Selon les informations de la police haïtiennes, le chef de gang était détenu à la prison civile de Port-au-Prince d'où il continuait de diriger le gang 400 Mawozo à l'aide de son téléphone portable et aurait même tenté de négocier la libération d'otages et dans une moindre mesure sa propre liberté.
Selon ces mêmes sources Germine Joly gardait une grande partie de l'argent des rançons collectées pour acheter des armes et corrompre des policiers et des avocats.
Dans la même plainte déposée par le gouvernement des Etats-Unis, un autre individu est cité, mais sans le nommer. Il est décrit comme servant de leader et apparaissant sur "des vidéos postées sur les médias sociaux, il a indiqué son nom et s'est déclaré comme le leader de 400 Mawozo". Cet individu serait "Lanmò Sanjou" n°2 et lui aussi fondateur du 400 Mawozo qui aurait été appréhendé également par la PNH ce mercredi 4 avril 2022.
Selon les rumeurs l'extradition du chef de gang serait liée, à l'actuel guerre de territoire que se livrent les 400 Mawozo et leur rival " Chen Mechan " mais aussi à un possible projet d'évasion de l'accusé. Selon le Miami Herald " Pendant des semaines, des rumeurs ont circulé sur un projet d'évasion de prison impliquant le pénitencier national, et l'on craignait que Joly ne connaisse le même sort qu'Arnel Joseph, un autre chef de gang notoire que le FBI avait pris pour cible. Arnel Joseph a été abattu par la police en février dernier alors qu'il circulait à moto dans la ville de L'Estère après une évasion meurtrière de la prison civile de Croix-des-Bouquets. "
Vidéo de l'arrestation de " Germine Joly aka " Yonyon "
Des opérations coup de poing de la police mais la violence continue :

Depuis son arrivée à la tête de la PNH, en Octobre 2021 suite à la révocation ( démisssion forcée ) de l'ancien directeur général de la Police Nationale Haïtienne. Frantz Elbé qui a été notamment Coordonateur général de la sécurité du Palais National en 2016. Elbé, diplomé de l’Académmie de Police et fait des études de gestion et a participé à une formation au College Interaméricain de Défense, a multiplié les actions coup de poings contre les bandes armées.
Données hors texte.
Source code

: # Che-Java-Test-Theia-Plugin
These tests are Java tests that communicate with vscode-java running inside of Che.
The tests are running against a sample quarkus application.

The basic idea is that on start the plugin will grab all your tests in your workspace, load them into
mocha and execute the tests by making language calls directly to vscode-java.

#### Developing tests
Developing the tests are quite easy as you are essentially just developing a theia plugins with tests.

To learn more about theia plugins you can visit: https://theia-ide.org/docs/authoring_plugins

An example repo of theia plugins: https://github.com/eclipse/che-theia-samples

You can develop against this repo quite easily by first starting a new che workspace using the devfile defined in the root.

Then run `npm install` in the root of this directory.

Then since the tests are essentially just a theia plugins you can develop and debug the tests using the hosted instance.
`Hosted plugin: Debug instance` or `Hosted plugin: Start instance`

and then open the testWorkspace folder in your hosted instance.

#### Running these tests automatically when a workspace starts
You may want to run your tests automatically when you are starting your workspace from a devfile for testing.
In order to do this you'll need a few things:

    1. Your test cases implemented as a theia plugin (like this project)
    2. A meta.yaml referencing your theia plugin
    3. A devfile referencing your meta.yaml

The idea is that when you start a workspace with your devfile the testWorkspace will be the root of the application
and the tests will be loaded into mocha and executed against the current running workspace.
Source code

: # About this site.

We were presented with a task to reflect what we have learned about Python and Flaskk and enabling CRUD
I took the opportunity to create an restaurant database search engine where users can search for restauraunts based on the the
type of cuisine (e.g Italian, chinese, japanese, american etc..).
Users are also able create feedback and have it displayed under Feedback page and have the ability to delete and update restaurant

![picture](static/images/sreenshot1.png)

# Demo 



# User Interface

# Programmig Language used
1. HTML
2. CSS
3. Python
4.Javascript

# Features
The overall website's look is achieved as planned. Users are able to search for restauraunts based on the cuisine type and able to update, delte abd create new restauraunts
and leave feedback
En avril 2022, le nouveau directeur général par intérim de la Police Nationale d’Haïti, a lancé l’opération "dénicher bandits et kidnappeurs". Renforcé par un apport de 12 millions de dollars, un don des États-Unis, Frantz Elbe annonce son intention de multiplier les interventions pour traquer les criminels.
Mais malgré les efforts fournis par les forces de l'ordre haïtiennes et l'armée, le chaos continue en Haïti et les morts se comptent par dizaine chaque jour.